Last week TED unveiled a slide show of more than 50 images at the Lincoln Center in New York and the National Theatre in London and over the next few weeks the same photographs will be shown on outdoors screens in 50 cities worldwide and on the internet as part of a multimedia campaign that aims to harness the power of viral marketing techniques on the web. The aim is to bring TB into the mass consciousness in the hope of starting an action campaign that can leverage more funds for aid and sponsorship for research.
Friday, 3 October 2008
Today I read in The British Journal of Photography that the US Senate has passed an amended version of the controversial Orphan Works Bill, which has been widely criticised for tearing up international accords on artists' copyright. Under current law, a copyright holder has the undeniable right to profit from his work, but this new bill allows pictures editors and art buyers to use images with unknown or incomplete copyright information, as long as they have made sufficient attempts to track down the owner.

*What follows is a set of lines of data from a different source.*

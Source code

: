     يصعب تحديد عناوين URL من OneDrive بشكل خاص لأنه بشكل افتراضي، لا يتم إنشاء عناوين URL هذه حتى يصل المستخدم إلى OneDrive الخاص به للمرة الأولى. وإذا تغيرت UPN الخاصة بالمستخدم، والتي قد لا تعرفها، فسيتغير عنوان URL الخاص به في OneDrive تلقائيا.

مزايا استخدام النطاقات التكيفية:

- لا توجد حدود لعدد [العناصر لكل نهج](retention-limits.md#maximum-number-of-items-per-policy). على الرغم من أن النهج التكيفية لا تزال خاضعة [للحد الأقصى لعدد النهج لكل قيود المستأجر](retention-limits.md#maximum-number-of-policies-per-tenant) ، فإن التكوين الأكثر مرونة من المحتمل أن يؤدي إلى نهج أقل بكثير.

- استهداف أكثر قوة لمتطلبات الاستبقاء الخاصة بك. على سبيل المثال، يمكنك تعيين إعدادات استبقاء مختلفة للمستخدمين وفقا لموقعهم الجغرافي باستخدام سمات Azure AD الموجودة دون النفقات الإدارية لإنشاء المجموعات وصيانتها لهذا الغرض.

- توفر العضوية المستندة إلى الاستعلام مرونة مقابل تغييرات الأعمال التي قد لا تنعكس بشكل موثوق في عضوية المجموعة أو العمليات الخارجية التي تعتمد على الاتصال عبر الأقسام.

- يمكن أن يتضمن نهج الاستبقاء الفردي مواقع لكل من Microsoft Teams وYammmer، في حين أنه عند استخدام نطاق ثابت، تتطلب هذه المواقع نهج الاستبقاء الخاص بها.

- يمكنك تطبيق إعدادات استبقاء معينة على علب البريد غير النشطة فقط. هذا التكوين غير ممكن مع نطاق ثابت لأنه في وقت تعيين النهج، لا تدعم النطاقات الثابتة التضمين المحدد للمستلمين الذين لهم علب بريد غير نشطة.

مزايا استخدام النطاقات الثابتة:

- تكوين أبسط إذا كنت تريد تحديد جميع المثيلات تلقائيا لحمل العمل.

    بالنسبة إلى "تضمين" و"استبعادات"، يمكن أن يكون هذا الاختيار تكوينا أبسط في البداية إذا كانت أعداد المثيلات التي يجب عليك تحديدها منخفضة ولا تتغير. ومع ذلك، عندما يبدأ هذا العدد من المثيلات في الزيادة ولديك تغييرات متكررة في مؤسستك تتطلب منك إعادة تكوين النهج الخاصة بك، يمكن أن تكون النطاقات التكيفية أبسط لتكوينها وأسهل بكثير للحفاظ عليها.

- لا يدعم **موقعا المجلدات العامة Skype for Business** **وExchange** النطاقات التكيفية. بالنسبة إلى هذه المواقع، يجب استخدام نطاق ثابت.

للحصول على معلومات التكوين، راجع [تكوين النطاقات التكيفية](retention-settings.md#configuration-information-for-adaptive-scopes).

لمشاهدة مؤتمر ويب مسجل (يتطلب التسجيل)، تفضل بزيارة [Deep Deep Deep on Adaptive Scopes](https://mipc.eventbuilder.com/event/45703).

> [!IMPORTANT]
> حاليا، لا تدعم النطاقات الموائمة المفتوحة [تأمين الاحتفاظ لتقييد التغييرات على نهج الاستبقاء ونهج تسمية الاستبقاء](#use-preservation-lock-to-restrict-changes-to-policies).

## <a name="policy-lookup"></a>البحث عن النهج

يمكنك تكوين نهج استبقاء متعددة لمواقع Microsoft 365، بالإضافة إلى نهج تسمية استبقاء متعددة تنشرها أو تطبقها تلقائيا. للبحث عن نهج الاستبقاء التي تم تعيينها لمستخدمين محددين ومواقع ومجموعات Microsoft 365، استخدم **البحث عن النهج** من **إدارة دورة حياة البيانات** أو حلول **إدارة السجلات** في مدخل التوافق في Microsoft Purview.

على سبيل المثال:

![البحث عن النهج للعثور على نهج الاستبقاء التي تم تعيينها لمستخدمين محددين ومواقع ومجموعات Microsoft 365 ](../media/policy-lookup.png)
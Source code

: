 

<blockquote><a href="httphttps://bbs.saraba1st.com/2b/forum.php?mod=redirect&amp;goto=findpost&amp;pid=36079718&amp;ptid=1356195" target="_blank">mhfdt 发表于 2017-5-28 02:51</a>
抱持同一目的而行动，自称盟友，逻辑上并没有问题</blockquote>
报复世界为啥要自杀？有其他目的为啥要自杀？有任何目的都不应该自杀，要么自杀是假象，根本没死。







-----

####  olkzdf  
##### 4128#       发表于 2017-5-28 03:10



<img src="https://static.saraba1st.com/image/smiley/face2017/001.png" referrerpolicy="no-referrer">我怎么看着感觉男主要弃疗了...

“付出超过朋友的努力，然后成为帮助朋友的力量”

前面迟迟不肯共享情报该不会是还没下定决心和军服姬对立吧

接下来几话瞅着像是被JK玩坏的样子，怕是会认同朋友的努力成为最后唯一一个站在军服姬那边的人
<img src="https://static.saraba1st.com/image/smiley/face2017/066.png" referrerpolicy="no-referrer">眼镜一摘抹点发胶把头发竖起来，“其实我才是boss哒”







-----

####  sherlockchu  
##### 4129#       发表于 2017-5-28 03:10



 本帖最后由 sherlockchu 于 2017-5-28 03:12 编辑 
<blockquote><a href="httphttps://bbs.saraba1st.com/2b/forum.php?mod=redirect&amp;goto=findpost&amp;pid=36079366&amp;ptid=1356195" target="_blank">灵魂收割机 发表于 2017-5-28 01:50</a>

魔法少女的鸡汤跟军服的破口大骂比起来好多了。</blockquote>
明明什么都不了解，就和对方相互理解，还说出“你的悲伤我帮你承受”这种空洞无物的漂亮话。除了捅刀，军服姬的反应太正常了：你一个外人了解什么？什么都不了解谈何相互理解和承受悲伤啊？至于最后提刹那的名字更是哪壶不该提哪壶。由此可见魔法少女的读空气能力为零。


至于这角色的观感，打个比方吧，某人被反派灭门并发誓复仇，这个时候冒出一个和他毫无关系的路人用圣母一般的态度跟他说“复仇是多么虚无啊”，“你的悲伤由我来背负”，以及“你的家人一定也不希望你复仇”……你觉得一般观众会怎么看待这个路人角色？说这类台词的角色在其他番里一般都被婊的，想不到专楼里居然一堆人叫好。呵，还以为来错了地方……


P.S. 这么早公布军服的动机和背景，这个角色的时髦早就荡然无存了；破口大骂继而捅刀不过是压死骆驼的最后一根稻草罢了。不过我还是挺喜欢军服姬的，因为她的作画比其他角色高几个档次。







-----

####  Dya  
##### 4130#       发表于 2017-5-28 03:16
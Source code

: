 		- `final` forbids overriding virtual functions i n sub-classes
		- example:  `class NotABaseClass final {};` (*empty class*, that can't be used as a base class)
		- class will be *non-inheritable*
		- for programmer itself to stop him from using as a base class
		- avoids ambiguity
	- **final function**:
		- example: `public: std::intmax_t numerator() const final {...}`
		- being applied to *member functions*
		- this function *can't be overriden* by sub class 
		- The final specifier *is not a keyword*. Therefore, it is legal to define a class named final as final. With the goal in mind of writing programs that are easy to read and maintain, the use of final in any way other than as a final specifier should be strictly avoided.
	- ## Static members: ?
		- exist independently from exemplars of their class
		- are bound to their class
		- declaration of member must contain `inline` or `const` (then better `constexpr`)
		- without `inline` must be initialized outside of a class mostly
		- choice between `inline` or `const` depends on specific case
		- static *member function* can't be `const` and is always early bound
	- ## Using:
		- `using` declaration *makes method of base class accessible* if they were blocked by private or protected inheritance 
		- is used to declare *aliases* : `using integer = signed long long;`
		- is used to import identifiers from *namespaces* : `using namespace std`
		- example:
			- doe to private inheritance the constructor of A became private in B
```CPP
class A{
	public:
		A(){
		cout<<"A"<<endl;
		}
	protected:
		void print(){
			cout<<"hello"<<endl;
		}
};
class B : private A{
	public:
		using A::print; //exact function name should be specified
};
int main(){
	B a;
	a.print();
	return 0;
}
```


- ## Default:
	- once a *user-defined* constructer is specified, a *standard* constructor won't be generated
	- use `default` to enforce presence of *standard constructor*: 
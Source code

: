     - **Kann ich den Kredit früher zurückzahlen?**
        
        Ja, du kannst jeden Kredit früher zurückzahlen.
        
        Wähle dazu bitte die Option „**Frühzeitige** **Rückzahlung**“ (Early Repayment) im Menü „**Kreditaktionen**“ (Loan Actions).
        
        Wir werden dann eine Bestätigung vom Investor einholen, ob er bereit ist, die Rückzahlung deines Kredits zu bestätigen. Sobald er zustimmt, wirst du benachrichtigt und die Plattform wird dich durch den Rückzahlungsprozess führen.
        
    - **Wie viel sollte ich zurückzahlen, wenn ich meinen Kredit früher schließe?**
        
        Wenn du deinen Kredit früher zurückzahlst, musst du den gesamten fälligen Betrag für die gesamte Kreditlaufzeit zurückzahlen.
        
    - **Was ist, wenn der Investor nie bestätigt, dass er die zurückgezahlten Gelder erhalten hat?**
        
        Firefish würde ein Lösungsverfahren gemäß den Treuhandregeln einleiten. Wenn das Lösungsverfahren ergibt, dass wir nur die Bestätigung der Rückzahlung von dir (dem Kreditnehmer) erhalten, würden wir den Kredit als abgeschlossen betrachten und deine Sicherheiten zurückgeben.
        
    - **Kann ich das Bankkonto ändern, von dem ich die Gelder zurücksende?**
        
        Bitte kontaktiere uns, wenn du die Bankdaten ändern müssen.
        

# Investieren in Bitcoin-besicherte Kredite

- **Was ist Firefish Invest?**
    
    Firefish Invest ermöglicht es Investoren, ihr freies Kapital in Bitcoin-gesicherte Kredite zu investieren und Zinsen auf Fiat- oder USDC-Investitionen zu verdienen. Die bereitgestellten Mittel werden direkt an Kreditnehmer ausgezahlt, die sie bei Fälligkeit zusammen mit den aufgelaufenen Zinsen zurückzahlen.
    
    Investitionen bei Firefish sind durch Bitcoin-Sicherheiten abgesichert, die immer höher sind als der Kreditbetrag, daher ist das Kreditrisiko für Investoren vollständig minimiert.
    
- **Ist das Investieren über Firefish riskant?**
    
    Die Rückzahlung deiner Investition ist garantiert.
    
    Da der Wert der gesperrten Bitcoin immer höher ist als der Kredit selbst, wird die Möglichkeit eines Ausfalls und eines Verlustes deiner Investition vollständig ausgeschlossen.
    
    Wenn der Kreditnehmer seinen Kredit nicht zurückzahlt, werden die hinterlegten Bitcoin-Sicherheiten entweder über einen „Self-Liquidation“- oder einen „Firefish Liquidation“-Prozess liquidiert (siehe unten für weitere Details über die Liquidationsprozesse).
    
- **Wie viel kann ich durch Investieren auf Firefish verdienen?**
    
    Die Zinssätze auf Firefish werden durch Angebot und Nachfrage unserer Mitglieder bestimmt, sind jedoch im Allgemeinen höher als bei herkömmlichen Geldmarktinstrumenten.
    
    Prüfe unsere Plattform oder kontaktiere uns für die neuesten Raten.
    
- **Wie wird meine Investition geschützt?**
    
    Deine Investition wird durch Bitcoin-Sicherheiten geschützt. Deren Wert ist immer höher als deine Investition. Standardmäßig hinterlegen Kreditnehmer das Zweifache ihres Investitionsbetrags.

If the new legislation passes through the House of Representatives, responsibility passes to the author, who must actively protect his work by process of registration. This system could prove impossible for most photographers due to the time and cost involved in registering works. Companies unscrupulous enough to strip an image of copyright information know that if caught, they would merely have to pay what they would have been charged in the first place.
As we make progress through the course and we start to publish images on the web, it would be interesting to know a bit more in detail about the potential dangers. Internet is a big opportunity for all of us, but in the current economic meltdown the market will test legislative boundaries to the limit, profiting from any grey areas resulting from unclearly defined regulation.
We need to get better at attaching value to our images and protect our work, but for now I will keep posting some more images of the people I met in my last trip and see what happens.